(Beginning of Data section)
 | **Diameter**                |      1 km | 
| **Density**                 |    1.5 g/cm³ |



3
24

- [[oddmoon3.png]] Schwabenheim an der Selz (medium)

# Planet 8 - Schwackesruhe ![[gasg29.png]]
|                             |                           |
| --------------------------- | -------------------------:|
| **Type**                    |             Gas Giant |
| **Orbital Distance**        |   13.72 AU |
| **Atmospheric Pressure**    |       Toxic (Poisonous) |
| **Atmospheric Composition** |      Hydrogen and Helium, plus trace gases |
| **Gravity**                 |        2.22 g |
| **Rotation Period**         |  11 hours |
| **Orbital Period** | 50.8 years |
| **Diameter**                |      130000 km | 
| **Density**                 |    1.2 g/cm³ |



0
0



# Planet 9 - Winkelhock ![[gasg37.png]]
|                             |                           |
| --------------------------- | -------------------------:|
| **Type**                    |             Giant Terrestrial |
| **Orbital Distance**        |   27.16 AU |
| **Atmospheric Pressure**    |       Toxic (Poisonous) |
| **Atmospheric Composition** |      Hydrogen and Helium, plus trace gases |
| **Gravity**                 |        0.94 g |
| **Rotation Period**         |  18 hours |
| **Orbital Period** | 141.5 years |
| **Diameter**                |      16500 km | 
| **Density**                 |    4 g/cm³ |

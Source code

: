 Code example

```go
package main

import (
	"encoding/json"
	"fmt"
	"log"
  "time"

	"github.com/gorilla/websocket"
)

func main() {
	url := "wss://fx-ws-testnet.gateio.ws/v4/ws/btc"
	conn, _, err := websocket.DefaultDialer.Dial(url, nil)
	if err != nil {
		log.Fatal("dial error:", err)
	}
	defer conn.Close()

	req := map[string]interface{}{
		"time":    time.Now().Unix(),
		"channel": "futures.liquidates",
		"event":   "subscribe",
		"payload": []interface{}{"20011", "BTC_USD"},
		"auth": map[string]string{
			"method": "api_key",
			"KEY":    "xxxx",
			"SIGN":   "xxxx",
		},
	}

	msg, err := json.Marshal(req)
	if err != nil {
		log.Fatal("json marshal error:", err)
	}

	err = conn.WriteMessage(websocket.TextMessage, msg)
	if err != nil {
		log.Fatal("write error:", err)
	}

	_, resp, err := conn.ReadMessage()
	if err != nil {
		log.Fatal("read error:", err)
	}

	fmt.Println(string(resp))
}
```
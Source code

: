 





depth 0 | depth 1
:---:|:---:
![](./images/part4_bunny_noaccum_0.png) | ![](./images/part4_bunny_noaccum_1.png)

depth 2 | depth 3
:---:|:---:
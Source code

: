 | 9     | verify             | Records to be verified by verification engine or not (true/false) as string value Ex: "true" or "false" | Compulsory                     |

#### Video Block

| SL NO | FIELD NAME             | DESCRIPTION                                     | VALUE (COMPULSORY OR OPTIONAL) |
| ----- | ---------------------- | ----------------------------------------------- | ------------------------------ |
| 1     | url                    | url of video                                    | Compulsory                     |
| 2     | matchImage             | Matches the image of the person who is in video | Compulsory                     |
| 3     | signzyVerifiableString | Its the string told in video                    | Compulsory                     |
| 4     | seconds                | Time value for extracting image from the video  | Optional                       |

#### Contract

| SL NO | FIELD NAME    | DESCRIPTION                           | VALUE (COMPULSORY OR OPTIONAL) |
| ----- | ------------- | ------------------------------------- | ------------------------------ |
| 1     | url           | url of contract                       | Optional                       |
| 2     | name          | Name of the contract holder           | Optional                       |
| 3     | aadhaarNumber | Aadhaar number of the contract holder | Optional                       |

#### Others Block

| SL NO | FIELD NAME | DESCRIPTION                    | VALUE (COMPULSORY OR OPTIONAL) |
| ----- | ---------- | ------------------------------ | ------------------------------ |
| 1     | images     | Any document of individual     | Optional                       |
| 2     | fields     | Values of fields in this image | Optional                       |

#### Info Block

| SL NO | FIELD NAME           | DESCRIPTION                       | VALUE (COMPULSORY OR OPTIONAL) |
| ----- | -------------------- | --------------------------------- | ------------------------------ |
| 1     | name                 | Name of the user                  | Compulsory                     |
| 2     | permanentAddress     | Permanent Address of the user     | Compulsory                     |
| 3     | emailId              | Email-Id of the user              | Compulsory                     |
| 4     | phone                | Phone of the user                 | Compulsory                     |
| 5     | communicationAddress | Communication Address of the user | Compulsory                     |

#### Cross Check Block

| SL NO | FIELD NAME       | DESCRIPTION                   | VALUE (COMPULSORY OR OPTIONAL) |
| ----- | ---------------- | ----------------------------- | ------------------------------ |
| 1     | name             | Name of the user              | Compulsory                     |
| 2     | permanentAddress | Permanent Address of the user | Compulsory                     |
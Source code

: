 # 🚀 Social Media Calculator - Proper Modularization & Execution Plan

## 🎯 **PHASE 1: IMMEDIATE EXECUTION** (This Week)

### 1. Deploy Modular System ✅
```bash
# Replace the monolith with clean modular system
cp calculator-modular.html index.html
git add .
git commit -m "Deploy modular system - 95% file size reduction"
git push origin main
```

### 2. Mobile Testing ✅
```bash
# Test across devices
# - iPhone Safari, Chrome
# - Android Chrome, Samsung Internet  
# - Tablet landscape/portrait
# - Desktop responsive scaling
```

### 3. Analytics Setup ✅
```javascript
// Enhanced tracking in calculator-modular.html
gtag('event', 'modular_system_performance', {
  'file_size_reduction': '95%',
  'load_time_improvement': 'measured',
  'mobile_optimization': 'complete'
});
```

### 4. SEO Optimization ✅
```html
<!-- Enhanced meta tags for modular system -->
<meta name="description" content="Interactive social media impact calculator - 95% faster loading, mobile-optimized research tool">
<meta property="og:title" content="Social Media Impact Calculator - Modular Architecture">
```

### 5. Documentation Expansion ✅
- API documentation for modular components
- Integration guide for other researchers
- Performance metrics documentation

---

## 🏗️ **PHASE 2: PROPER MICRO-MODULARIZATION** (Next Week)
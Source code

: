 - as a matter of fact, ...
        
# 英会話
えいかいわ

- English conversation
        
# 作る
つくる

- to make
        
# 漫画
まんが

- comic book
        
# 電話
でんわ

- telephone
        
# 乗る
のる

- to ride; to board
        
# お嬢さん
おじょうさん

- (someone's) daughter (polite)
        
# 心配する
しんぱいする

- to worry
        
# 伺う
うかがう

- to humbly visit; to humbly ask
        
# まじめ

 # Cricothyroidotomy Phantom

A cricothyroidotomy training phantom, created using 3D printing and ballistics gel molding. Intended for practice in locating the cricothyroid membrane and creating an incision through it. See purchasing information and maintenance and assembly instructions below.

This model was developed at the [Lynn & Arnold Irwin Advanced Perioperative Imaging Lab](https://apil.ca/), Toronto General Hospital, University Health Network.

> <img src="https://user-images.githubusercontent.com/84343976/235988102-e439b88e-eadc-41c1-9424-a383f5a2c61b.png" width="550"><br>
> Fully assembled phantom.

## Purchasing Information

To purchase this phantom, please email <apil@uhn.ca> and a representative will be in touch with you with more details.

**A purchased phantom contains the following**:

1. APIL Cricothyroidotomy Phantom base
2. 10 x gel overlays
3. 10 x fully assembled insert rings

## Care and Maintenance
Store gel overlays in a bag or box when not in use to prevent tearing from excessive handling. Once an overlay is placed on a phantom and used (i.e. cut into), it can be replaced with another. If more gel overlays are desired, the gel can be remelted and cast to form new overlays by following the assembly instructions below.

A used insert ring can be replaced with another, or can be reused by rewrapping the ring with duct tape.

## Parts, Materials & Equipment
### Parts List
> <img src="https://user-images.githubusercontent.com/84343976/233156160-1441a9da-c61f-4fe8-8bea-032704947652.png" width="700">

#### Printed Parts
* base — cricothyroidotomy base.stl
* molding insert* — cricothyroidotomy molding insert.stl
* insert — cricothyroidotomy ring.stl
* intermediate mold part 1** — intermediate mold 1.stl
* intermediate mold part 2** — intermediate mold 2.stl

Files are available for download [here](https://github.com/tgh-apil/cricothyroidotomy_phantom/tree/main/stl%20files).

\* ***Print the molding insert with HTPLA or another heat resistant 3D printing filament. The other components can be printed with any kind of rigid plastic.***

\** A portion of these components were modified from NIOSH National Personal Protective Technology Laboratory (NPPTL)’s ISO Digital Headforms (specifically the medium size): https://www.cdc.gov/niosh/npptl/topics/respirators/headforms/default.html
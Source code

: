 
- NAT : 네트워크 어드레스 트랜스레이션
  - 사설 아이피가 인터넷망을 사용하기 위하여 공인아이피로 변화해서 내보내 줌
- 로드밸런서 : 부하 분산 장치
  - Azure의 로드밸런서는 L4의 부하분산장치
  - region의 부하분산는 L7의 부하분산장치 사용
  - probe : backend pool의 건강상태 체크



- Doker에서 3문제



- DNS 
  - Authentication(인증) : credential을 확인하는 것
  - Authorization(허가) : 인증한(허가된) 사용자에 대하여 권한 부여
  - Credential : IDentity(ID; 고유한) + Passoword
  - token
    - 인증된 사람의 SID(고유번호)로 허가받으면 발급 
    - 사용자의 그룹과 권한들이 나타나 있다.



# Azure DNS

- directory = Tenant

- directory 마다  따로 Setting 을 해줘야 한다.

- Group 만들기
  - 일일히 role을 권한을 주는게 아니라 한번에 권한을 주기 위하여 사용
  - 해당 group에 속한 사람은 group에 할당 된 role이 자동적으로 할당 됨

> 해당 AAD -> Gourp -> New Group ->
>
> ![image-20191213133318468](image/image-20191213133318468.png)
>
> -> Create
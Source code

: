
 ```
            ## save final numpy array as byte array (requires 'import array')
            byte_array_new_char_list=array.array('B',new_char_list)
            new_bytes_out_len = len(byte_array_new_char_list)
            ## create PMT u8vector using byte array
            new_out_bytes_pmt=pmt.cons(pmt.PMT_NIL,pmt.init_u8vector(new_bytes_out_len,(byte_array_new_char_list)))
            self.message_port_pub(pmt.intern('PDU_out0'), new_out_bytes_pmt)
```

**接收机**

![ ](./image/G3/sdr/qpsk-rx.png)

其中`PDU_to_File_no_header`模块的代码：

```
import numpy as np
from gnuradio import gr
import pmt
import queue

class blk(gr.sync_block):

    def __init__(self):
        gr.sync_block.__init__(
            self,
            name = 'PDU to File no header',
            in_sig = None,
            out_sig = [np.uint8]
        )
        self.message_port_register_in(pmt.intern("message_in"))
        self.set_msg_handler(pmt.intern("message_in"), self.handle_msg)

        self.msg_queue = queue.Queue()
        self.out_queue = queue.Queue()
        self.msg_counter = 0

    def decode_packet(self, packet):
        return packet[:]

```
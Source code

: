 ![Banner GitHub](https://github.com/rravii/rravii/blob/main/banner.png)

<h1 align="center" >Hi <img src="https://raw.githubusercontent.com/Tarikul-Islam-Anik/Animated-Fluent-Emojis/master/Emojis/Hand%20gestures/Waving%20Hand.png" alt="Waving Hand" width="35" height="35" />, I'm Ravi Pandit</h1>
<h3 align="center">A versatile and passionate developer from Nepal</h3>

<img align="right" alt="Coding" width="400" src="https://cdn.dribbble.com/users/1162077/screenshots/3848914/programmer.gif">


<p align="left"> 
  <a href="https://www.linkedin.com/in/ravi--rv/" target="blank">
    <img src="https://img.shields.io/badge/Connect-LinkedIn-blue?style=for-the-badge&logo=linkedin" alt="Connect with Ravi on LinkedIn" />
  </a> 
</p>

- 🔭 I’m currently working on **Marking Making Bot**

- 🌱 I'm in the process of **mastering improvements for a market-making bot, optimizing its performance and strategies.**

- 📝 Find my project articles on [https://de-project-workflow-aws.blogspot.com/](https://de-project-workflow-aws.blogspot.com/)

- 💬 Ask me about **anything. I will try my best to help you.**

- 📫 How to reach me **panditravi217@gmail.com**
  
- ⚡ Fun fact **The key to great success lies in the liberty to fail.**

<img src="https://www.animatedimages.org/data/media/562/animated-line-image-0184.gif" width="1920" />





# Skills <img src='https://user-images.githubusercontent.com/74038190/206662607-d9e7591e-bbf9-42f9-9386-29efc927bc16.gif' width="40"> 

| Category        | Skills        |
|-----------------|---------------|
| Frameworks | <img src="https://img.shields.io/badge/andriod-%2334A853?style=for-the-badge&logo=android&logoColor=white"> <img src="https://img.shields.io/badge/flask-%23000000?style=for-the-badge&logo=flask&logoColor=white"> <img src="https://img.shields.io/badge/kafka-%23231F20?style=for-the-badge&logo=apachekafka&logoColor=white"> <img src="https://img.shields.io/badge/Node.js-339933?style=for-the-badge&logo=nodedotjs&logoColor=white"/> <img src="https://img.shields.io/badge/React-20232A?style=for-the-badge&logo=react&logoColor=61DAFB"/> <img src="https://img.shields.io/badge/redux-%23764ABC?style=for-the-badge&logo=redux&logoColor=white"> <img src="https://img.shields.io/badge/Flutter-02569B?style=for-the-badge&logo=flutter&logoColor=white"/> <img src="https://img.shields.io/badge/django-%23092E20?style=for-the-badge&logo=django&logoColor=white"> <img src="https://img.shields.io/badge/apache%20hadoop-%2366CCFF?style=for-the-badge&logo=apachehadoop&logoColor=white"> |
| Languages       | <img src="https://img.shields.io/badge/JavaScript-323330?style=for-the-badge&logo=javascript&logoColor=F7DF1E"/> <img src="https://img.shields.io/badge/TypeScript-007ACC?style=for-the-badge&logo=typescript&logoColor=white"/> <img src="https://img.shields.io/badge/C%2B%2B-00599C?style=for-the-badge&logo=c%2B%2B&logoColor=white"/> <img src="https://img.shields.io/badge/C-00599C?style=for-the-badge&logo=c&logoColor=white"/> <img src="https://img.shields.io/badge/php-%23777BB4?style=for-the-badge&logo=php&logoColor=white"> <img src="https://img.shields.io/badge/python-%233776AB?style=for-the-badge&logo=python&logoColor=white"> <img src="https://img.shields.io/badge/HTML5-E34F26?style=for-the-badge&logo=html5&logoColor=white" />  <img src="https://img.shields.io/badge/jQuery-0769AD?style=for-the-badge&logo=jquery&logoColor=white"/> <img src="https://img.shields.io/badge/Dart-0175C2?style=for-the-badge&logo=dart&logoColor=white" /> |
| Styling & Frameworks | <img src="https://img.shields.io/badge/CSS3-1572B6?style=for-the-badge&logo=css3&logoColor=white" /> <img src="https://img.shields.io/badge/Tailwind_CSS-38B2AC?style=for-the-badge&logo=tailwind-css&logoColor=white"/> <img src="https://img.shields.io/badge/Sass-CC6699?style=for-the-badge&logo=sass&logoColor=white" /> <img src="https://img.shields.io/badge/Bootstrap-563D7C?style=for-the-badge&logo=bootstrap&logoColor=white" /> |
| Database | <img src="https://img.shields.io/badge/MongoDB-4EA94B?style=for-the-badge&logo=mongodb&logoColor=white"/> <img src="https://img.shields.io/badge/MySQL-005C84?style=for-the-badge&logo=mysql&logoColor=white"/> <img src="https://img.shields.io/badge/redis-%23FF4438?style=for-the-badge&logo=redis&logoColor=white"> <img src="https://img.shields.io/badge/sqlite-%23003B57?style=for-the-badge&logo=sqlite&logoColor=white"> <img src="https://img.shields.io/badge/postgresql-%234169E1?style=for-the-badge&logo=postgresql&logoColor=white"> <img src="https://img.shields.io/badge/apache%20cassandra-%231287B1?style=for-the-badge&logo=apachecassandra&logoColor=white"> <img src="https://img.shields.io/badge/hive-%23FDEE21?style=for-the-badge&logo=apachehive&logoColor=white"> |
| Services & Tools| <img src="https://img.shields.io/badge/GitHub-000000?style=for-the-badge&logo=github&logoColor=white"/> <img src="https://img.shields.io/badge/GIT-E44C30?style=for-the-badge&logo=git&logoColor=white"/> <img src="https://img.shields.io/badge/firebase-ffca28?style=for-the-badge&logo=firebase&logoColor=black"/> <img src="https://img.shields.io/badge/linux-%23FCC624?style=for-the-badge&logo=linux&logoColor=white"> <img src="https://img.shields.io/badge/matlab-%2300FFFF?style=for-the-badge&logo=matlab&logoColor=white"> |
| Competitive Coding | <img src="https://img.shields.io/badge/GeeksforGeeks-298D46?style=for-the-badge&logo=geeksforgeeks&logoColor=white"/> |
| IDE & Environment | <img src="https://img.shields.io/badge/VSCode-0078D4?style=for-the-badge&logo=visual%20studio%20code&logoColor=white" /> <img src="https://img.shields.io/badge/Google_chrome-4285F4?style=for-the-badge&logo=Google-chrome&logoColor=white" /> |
(End of Data section)
• Work request: Within the material above, copy exactly the lines from the line that holds "### Parts List" up to and including the line that holds "- Authentication(인증) : credential을 확인하는 것".

• Result of this task:
### Parts List
> <img src="https://user-images.githubusercontent.com/84343976/233156160-1441a9da-c61f-4fe8-8bea-032704947652.png" width="700">

#### Printed Parts
* base — cricothyroidotomy base.stl
* molding insert* — cricothyroidotomy molding insert.stl
* insert — cricothyroidotomy ring.stl
* intermediate mold part 1** — intermediate mold 1.stl
* intermediate mold part 2** — intermediate mold 2.stl

Files are available for download [here](https://github.com/tgh-apil/cricothyroidotomy_phantom/tree/main/stl%20files).

\* ***Print the molding insert with HTPLA or another heat resistant 3D printing filament. The other components can be printed with any kind of rigid plastic.***

\** A portion of these components were modified from NIOSH National Personal Protective Technology Laboratory (NPPTL)’s ISO Digital Headforms (specifically the medium size): https://www.cdc.gov/niosh/npptl/topics/respirators/headforms/default.html
Source code

: 
- NAT : 네트워크 어드레스 트랜스레이션
  - 사설 아이피가 인터넷망을 사용하기 위하여 공인아이피로 변화해서 내보내 줌
- 로드밸런서 : 부하 분산 장치
  - Azure의 로드밸런서는 L4의 부하분산장치
  - region의 부하분산는 L7의 부하분산장치 사용
  - probe : backend pool의 건강상태 체크



- Doker에서 3문제



- DNS 
  - Authentication(인증) : credential을 확인하는 것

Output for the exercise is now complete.